Simon Fraser University is overhauling its academic calendar. The crucial student resource, with its course schedules and important dates and deadlines, may not change substantially. But to Tara Black, a few subtle tweaks might have an immeasurable effect on the calendar’s primary users – starting with the tone.
“It would be supportive versus punitive,” says Ms. Black, SFU’s associate director of health promotion. One of the calendar’s roles is to outline the university’s policies and guidelines, and while Ms. Black acknowledges that students should be warned of the consequences of breaking the rules, “the language used in policy can actually be respectful, supportive, positive, and doesn’t need to be, ‘Though shalt not …’”
The revision project is one of several initiatives that have sprung from the Okanagan Charter, a document formally adopted by SFU along with five other Canadian universities in October. Developed during the 2015 International Conference on Health Promoting Universities and Colleges, which was hosted by the University of British Columbia, the charter encourages institutions to make health and well-being a priority in every policy, action, and even physical space.
The terms of the charter are intentionally vague, says Ms. Black; they’re meant to accommodate the range of institutions that have adopted it, as well as those that might one day sign on.
Health promotion, she says, could factor into the tone instructors set and the rules they establish on the first day of class. Even the physical configuration of classrooms is under scrutiny: “The way you furnish a space can contribute to social connection and a sense of belonging – or it can isolate,” says Ms. Black.
She acknowledges that there are some limits to the charter’s approach: it’s difficult, for instance, to alter a space meant to seat hundreds of students. But that, says Ms. Black, is where other health promotion factors come into play.
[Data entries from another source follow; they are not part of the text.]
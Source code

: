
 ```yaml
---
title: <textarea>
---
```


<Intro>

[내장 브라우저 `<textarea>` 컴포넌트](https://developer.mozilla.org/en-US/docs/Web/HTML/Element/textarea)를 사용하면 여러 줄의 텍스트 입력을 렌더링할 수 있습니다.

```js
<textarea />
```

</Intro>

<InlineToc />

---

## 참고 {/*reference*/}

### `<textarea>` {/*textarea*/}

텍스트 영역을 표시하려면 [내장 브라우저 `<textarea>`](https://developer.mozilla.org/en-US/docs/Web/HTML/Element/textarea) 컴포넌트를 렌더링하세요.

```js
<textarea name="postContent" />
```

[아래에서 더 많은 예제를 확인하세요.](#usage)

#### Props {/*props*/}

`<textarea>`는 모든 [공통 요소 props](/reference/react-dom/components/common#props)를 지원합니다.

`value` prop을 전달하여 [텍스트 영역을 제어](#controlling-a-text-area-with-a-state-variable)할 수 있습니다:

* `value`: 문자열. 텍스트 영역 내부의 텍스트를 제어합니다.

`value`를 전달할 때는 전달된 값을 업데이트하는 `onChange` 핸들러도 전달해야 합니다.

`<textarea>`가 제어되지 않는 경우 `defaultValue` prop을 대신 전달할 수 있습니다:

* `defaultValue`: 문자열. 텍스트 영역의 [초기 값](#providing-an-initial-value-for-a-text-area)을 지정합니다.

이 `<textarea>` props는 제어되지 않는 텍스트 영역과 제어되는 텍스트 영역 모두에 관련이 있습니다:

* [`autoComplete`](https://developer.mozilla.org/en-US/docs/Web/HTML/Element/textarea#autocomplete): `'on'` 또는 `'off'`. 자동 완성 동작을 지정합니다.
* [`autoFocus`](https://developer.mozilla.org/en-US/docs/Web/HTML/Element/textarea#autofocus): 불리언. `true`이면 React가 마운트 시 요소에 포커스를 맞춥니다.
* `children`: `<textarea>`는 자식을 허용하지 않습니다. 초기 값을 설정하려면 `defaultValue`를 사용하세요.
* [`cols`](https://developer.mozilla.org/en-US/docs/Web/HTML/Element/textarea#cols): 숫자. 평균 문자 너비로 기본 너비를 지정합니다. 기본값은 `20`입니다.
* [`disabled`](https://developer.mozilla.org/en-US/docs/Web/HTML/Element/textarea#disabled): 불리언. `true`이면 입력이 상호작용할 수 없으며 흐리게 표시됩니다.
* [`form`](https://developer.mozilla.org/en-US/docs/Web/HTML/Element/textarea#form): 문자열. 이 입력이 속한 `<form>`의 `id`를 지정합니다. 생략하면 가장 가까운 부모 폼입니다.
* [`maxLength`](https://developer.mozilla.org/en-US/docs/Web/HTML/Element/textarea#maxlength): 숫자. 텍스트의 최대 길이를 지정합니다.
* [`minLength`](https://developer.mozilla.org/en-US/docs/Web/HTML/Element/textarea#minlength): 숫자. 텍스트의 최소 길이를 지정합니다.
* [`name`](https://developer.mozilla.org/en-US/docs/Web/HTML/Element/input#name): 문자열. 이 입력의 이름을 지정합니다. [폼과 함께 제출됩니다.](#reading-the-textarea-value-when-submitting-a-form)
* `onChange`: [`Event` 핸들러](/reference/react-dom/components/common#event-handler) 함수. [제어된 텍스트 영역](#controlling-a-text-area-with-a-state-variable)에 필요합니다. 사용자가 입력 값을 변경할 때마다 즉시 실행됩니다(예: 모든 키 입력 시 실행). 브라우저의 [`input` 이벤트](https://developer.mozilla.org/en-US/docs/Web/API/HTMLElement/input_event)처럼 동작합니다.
Some professors, for instance, are providing students a choice of assignments to complete, rather than imposing the same assignment on everyone. Others are instituting flexible deadlines to accommodate students’ needs.
But not all measures apply to the classroom. Memorial University has adapted 7 Cups of Tea, an online program that connects people experiencing emotional distress with trained listeners, for a campus-wide program launching in the new year. For students under stress, says Peter Cornish, director of Memorial’s Student Wellness and Counselling Centre, it will offer a more accessible alternative to clinical psychotherapy.
“This charter helps us to reverse the tendency to think that every kind of struggle is a mental health concern,” says Dr. Cornish. Through programs such as 7 Cups, “the whole campus can take responsibility for the normal pressures of stress and then leave room in the clinic for the ones [students] who are much more seriously ill.”
Still other programs provide health and wellness support to staff and faculty, and equip them to better engage with students.
Many of the programs associated with the charter had already been under development before the document was signed. But with university presidents formally signing it into effect this fall, says Dr. Cornish, “it allows us to broaden the partnerships evenly distributed through the faculty and staff to make it part of the core academic mandate.”
While the charter does not mandate a monetary commitment, the University of British Columbia and the University of Calgary have dedicated $1 million and $3 million, respectively, toward health and well-being promotion on campus. The University of Lethbridge and Mount Royal University have also committed to integrating the charter into their strategic plans.
The charter was created in conjunction with international partners, including the Pan American Health Organization and the United Nations Educational, Scientific and Cultural Organization (UNESCO). But universities, says Dr. Cornish, will play a significant role in pushing other organizations to adopt it.
“Universities have to take this responsibility, because we have the best experts, we have a young population of students,” he says. “We should be role models to society for how to do this.”